■ EXERCISE AIM
Everything from the line containing "logging level of" through the last line of the data below must be copied exactly, with no other lines included.

*** RECORDS SUPPLIED Section Begins ***

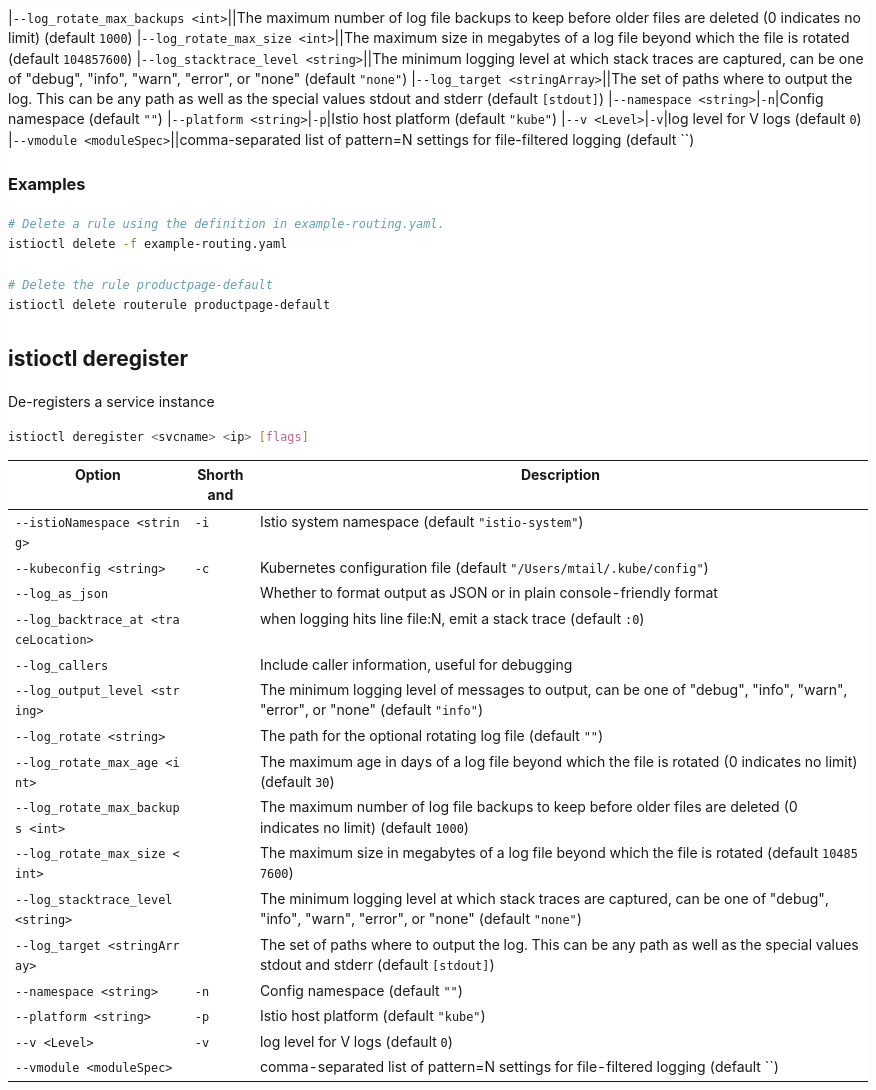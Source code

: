 |`--log_rotate_max_backups <int>`||The maximum number of log file backups to keep before older files are deleted (0 indicates no limit)  (default `1000`)
|`--log_rotate_max_size <int>`||The maximum size in megabytes of a log file beyond which the file is rotated  (default `104857600`)
|`--log_stacktrace_level <string>`||The minimum logging level at which stack traces are captured, can be one of "debug", "info", "warn", "error", or "none"  (default `"none"`)
|`--log_target <stringArray>`||The set of paths where to output the log. This can be any path as well as the special values stdout and stderr  (default `[stdout]`)
|`--namespace <string>`|`-n`|Config namespace  (default `""`)
|`--platform <string>`|`-p`|Istio host platform  (default `"kube"`)
|`--v <Level>`|`-v`|log level for V logs  (default `0`)
|`--vmodule <moduleSpec>`||comma-separated list of pattern=N settings for file-filtered logging  (default ``)


### Examples

```bash
# Delete a rule using the definition in example-routing.yaml.
istioctl delete -f example-routing.yaml

# Delete the rule productpage-default
istioctl delete routerule productpage-default

```


## istioctl deregister

De-registers a service instance
```bash
istioctl deregister <svcname> <ip> [flags]
```


|Option|Shorthand|Description
|------|---------|-----------
|`--istioNamespace <string>`|`-i`|Istio system namespace  (default `"istio-system"`)
|`--kubeconfig <string>`|`-c`|Kubernetes configuration file  (default `"/Users/mtail/.kube/config"`)
|`--log_as_json`||Whether to format output as JSON or in plain console-friendly format 
|`--log_backtrace_at <traceLocation>`||when logging hits line file:N, emit a stack trace  (default `:0`)
|`--log_callers`||Include caller information, useful for debugging 
|`--log_output_level <string>`||The minimum logging level of messages to output, can be one of "debug", "info", "warn", "error", or "none"  (default `"info"`)
|`--log_rotate <string>`||The path for the optional rotating log file  (default `""`)
|`--log_rotate_max_age <int>`||The maximum age in days of a log file beyond which the file is rotated (0 indicates no limit)  (default `30`)
|`--log_rotate_max_backups <int>`||The maximum number of log file backups to keep before older files are deleted (0 indicates no limit)  (default `1000`)
|`--log_rotate_max_size <int>`||The maximum size in megabytes of a log file beyond which the file is rotated  (default `104857600`)
|`--log_stacktrace_level <string>`||The minimum logging level at which stack traces are captured, can be one of "debug", "info", "warn", "error", or "none"  (default `"none"`)
|`--log_target <stringArray>`||The set of paths where to output the log. This can be any path as well as the special values stdout and stderr  (default `[stdout]`)
|`--namespace <string>`|`-n`|Config namespace  (default `""`)
|`--platform <string>`|`-p`|Istio host platform  (default `"kube"`)
|`--v <Level>`|`-v`|log level for V logs  (default `0`)
|`--vmodule <moduleSpec>`||comma-separated list of pattern=N settings for file-filtered logging  (default ``)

*** RECORDS SUPPLIED Section Ends ***

■ REPLY TO THE EXERCISE
|`--log_output_level <string>`||The minimum logging level of messages to output, can be one of "debug", "info", "warn", "error", or "none"  (default `"info"`)
|`--log_rotate <string>`||The path for the optional rotating log file  (default `""`)
|`--log_rotate_max_age <int>`||The maximum age in days of a log file beyond which the file is rotated (0 indicates no limit)  (default `30`)
|`--log_rotate_max_backups <int>`||The maximum number of log file backups to keep before older files are deleted (0 indicates no limit)  (default `1000`)
|`--log_rotate_max_size <int>`||The maximum size in megabytes of a log file beyond which the file is rotated  (default `104857600`)
|`--log_stacktrace_level <string>`||The minimum logging level at which stack traces are captured, can be one of "debug", "info", "warn", "error", or "none"  (default `"none"`)
|`--log_target <stringArray>`||The set of paths where to output the log. This can be any path as well as the special values stdout and stderr  (default `[stdout]`)
|`--namespace <string>`|`-n`|Config namespace  (default `""`)
|`--platform <string>`|`-p`|Istio host platform  (default `"kube"`)
|`--v <Level>`|`-v`|log level for V logs  (default `0`)
|`--vmodule <moduleSpec>`||comma-separated list of pattern=N settings for file-filtered logging  (default ``)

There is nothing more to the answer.